Work out how many lines in the data below include "hoặc", then reply with that number only.

→ **RAW DATA**
***
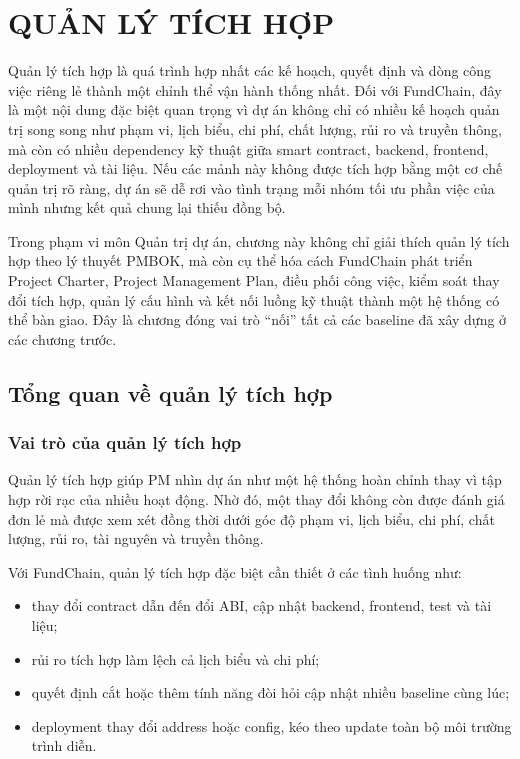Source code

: \chapter{QUẢN LÝ TÍCH HỢP}

Quản lý tích hợp là quá trình hợp nhất các kế hoạch, quyết định và dòng công việc riêng lẻ thành một chỉnh thể vận hành thống nhất. Đối với FundChain, đây là một nội dung đặc biệt quan trọng vì dự án không chỉ có nhiều kế hoạch quản trị song song như phạm vi, lịch biểu, chi phí, chất lượng, rủi ro và truyền thông, mà còn có nhiều dependency kỹ thuật giữa smart contract, backend, frontend, deployment và tài liệu. Nếu các mảnh này không được tích hợp bằng một cơ chế quản trị rõ ràng, dự án sẽ dễ rơi vào tình trạng mỗi nhóm tối ưu phần việc của mình nhưng kết quả chung lại thiếu đồng bộ.

Trong phạm vi môn Quản trị dự án, chương này không chỉ giải thích quản lý tích hợp theo lý thuyết PMBOK, mà còn cụ thể hóa cách FundChain phát triển Project Charter, Project Management Plan, điều phối công việc, kiểm soát thay đổi tích hợp, quản lý cấu hình và kết nối luồng kỹ thuật thành một hệ thống có thể bàn giao. Đây là chương đóng vai trò ``nối'' tất cả các baseline đã xây dựng ở các chương trước.

\iffalse
\section{Tổng quan về quản lý tích hợp}

\subsection{Vai trò của quản lý tích hợp}

Quản lý tích hợp giúp PM nhìn dự án như một hệ thống hoàn chỉnh thay vì tập hợp rời rạc của nhiều hoạt động. Nhờ đó, một thay đổi không còn được đánh giá đơn lẻ mà được xem xét đồng thời dưới góc độ phạm vi, lịch biểu, chi phí, chất lượng, rủi ro, tài nguyên và truyền thông.

Với FundChain, quản lý tích hợp đặc biệt cần thiết ở các tình huống như:

\begin{itemize}
  \item thay đổi contract dẫn đến đổi ABI, cập nhật backend, frontend, test và tài liệu;
  \item rủi ro tích hợp làm lệch cả lịch biểu và chi phí;
  \item quyết định cắt hoặc thêm tính năng đòi hỏi cập nhật nhiều baseline cùng lúc;
  \item deployment thay đổi address hoặc config, kéo theo update toàn bộ môi trường trình diễn.
\end{itemize}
***
→ **ANSWER**
2